# kids are beginning training



## xoek (Jun 12, 2009)

just thought i'd share. so my job has me pretty busy with no time to train for myself at the present, but my two oldest, a 13 yr old son and  a 9 yr old daughter, recently approached me and asked if they could take kickboxing. i've never been one to dissuade my kids when they want to do things, i pretty much let them try anything and if they find out it's not for them then so be it. i figure it would be good for them to try, and now is the perfect time to try during the summer.

over the years i've let them do judo together for about a year when my son decided he didn't want to anymore (2 years for my daughter), i let my son do basket ball and tackle football, my daughter did dancing and singing over one summer and boxing for a year, my son took up the ukulele. if it keeps them busy, off the streets and out of trouble, then i say why not.

so i'm now in the process of signing them up at the hawaii martial arts center in wahiawa, hawaii. they both will be under the tuttelage of coach Haru Shimanishi learning more of a muay thai style, but i figure it'll be good for them.

thoughts, opinions, comments?


----------



## denmyos (Jun 12, 2009)

Im doing MT with my daugther she 8.
She is having a cordination and balance problem.
And since im a single father, i take my kids with me when i do sports.
Actually i wantet my son to start on MT, but if was my daugther that came and asked if she could try it out.
She has been going a couple of months, its all fun and game for her.
But im not gonna push her to be more serious. 
Its good training for her cordination and balance problem.

she wants some shorts when training starts again after the summer,
so i show her this http://www.fightstuff.co.uk/catalog/popup_image.php?pID=1361

But she picked this http://www.fightstuff.co.uk/catalog/popup_image.php?pID=1402

:supcool:


----------



## Akira (Jun 15, 2009)

Are there any other kids training at this gym you want to take them to?

If there is, just watch the other kids train and see if they're enjoying it or if it's just hard work to them.  At the gym I was at back home kids as young as 6 would be training in dedicated kids classes and they loved it because the instructor made it fun for them.  If there's other kids training there maybe have a word to the parents, see what their thoughts are.

I'd definately get them started on it, if you think the classes are appropriate are observing one or two.


----------



## Gamble (Jun 28, 2009)

Get them in as young as possible mate!
I'm 16 and my word, i wish i started a long time ago. 
I've only been doing it for 6 months, but the improvements are outstanding, so image when your boy is 16 with a few years of practise under his belt, how good he will be? 
If he's good enough, he could fight professionally.
If people are aware he is a muay thai fighter, that will also keep him out of trouble because the "school bullies" will know he can handle himself, so that eliminates that problem. Muay thai is also another great form of self control as the conditioning is absoloutely rigorous but at the same time simply stunning. 
So that's my advice, the younger the better, the more experience.


----------



## mariaclara (Jun 30, 2009)

Hi y'all.

my nephew (just turned 14 last wk) has had only 2 months muay thai (22 sessions) , but insists he wants to join a junior's competition this August.

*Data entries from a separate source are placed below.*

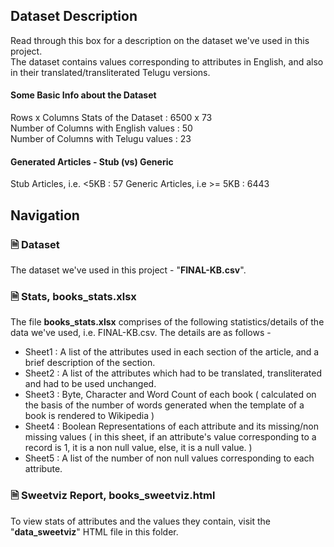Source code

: ## Dataset Description

Read through this box for a description on the dataset we've used in this project. <br /> 
The dataset contains values corresponding to attributes in English, and also in their translated/transliterated Telugu versions.

#### Some Basic Info about the Dataset
Rows x Columns Stats of the Dataset   : 6500 x 73 <br /> 
Number of Columns with English values : 50 <br /> 
Number of Columns with Telugu values  : 23 <br /> 

#### Generated Articles - Stub (vs) Generic
Stub Articles, i.e. <5KB : 57
Generic Articles, i.e >= 5KB : 6443

## Navigation

### 🗎 Dataset
The dataset we've used in this project - "**FINAL-KB.csv**".

### 🗎 Stats, books_stats.xlsx
The file **books_stats.xlsx** comprises of the following statistics/details of the data we've used, i.e. FINAL-KB.csv. The details are as follows - 
* Sheet1 : A list of the attributes used in each section of the article, and a brief description of the section.
* Sheet2 : A list of the attributes which had to be translated, transliterated and had to be used unchanged.
* Sheet3 : Byte, Character and Word Count of each book ( calculated on the basis of the number of words generated when the template of a book is rendered to Wikipedia )
* Sheet4 : Boolean Representations of each attribute and its missing/non missing values ( in this sheet, if an attribute's value corresponding to a record is 1, it is a non null value, else, it is a null value. )
* Sheet5 : A list of the number of non null values corresponding to each attribute.

### 🗎 Sweetviz Report, books_sweetviz.html
To view stats of attributes and the values they contain, visit the "**data_sweetviz**" HTML file in this folder.
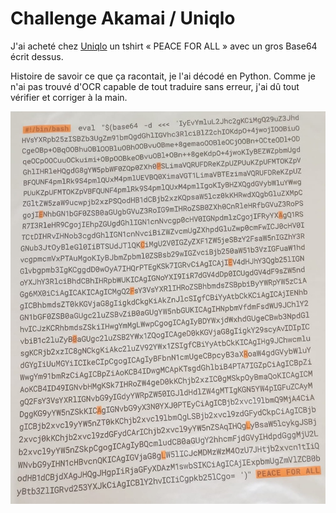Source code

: # Challenge Akamai / Uniqlo

J'ai acheté chez [Uniqlo](https://www.uniqlo.com/fr/fr/) un tshirt « PEACE FOR ALL » avec un gros Base64 écrit dessus.

Histoire de savoir ce que ça racontait, je l'ai décodé en Python. Comme je n'ai pas trouvé d'OCR capable de tout traduire sans erreur, j'ai dû tout vérifier et corriger à la main.

![TShirt](scan.jpg)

his coach feels he can do it. they will have complete protection gear and said their junior division is very well-monitored so the kids won't really hurt each other.

prior to MT, he did some TKD. 1x weekly(Sat). total of 10 sessions. 

When, he saw a MT competition with some kids, he pestered his dad to shift to MT. (he was fascinated with the elbows/knees/punches.)

he's enjoying  MT so much, he's doing it 3x/wk. T-Th-Sat. and feels bad if he can't go.


----------



## JYangS14 (Jul 4, 2009)

As long as they enjoy it, that's great.  I have 2 sons.  One is 5 and one is 7.  I try teaching them every now and then.  The 5 year old isn't really grasping it, but the 7 year old is now starting to enjoy it.  I've just ordered their first shorts for them and they both can't wait.  I figure it's a better option than sitting around playing games all day.


----------



## xoek (Jul 5, 2009)

the gym is awesome. they have a dedicated kids program, with alot of kids at various ages and levels of experience training together. they have alot of extra curricular activities and outings set up for the kids like fishing and beach picnics. 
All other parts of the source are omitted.